# Provided entries
▼▼▼

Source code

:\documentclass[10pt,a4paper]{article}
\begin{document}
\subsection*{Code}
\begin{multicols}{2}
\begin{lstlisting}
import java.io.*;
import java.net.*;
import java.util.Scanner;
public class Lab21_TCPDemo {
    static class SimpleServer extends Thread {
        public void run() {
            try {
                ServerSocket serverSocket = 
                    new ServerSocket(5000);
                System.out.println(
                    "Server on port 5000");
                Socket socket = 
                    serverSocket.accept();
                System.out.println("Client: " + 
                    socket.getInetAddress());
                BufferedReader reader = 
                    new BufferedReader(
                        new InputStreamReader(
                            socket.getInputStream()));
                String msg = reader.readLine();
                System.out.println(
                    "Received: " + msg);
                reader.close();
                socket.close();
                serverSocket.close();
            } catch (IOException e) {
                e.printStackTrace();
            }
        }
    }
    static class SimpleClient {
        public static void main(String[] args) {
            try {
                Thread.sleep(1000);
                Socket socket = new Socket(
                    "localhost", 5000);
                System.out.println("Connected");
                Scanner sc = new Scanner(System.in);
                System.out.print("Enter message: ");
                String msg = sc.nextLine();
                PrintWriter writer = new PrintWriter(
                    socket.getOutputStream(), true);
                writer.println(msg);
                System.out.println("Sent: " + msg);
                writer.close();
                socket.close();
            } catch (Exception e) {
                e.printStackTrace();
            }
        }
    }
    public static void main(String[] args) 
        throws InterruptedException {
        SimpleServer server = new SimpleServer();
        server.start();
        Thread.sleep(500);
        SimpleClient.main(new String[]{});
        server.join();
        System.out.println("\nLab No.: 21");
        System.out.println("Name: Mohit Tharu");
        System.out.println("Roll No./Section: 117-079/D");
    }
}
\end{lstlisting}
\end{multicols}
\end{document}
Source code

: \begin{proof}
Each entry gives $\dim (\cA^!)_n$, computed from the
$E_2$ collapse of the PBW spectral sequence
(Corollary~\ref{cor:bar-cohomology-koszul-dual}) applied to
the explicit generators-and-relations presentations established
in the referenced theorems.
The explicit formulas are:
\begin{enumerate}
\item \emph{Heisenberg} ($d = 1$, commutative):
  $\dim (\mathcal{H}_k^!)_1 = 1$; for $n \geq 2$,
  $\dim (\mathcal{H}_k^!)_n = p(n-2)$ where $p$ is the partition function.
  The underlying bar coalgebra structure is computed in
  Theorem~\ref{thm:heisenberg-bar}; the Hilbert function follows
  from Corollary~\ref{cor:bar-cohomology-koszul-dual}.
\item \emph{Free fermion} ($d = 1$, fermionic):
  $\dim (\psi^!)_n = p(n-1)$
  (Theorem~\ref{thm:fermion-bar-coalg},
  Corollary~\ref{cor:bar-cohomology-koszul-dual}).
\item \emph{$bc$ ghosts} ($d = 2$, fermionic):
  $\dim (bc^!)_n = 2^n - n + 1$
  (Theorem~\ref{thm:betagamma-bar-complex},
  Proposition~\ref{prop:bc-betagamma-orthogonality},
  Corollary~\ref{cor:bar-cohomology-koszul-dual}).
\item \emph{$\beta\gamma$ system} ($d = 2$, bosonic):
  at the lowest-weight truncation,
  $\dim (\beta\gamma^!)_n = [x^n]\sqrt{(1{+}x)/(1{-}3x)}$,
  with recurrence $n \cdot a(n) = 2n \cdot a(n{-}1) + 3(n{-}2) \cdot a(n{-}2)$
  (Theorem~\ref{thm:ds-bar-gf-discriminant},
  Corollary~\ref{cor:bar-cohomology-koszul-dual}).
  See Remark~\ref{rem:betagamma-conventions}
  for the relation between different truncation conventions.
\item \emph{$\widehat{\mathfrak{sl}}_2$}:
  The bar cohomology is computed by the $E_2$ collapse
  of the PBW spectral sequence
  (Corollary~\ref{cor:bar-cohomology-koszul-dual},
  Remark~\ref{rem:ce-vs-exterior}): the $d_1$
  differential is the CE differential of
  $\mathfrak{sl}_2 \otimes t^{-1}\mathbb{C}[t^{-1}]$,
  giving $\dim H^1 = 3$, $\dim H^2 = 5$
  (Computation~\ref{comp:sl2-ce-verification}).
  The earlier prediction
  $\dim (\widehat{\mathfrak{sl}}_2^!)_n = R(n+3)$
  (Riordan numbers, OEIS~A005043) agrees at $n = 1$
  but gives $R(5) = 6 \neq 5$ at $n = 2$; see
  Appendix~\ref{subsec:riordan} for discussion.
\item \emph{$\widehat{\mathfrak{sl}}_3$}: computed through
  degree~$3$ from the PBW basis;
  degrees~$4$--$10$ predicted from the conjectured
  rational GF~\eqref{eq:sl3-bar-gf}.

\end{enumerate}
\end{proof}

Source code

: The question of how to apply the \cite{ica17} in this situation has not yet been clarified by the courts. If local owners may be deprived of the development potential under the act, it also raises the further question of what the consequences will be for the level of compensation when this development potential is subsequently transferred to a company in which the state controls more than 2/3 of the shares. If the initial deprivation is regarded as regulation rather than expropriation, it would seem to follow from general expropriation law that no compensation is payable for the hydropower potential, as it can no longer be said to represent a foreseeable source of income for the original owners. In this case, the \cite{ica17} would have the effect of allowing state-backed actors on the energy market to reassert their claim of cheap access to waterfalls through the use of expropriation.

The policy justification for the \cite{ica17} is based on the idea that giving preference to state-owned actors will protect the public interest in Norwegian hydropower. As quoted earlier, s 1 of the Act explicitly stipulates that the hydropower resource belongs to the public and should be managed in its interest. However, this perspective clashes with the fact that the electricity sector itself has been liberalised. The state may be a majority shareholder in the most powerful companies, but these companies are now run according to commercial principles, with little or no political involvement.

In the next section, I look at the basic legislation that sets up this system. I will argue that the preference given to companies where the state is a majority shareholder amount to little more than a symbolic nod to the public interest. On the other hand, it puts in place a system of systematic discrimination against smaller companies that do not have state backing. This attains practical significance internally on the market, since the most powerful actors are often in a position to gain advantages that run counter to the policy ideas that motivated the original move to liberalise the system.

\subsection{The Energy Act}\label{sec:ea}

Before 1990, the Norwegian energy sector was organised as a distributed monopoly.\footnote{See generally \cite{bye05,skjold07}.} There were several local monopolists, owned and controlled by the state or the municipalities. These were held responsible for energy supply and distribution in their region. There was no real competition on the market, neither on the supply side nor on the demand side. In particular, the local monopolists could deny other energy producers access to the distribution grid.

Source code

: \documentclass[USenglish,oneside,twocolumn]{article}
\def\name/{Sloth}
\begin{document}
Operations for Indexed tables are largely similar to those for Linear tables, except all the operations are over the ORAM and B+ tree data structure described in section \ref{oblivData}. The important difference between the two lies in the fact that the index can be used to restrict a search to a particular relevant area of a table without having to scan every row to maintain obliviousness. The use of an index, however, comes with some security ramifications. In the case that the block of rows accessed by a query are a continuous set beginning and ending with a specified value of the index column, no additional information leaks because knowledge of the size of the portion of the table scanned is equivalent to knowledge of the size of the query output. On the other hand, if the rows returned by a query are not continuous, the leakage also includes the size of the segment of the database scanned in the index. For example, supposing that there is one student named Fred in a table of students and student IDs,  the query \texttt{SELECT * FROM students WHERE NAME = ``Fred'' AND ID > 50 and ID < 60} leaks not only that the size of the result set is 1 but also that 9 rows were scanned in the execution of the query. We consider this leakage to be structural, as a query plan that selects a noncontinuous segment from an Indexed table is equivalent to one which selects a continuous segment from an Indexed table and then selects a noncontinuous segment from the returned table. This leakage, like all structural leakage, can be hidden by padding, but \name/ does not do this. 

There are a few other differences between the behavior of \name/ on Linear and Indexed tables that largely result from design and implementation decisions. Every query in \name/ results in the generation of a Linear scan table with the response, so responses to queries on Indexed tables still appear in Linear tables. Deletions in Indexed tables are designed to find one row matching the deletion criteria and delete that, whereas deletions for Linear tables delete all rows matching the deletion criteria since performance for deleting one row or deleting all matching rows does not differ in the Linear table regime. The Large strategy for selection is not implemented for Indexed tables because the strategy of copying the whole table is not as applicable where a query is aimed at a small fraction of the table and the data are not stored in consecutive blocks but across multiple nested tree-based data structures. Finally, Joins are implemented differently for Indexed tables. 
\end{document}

▲▲▲

# Directions
Using the material above, work out the number of lines that include "function" and answer with that number by itself.

# Solved exercise
2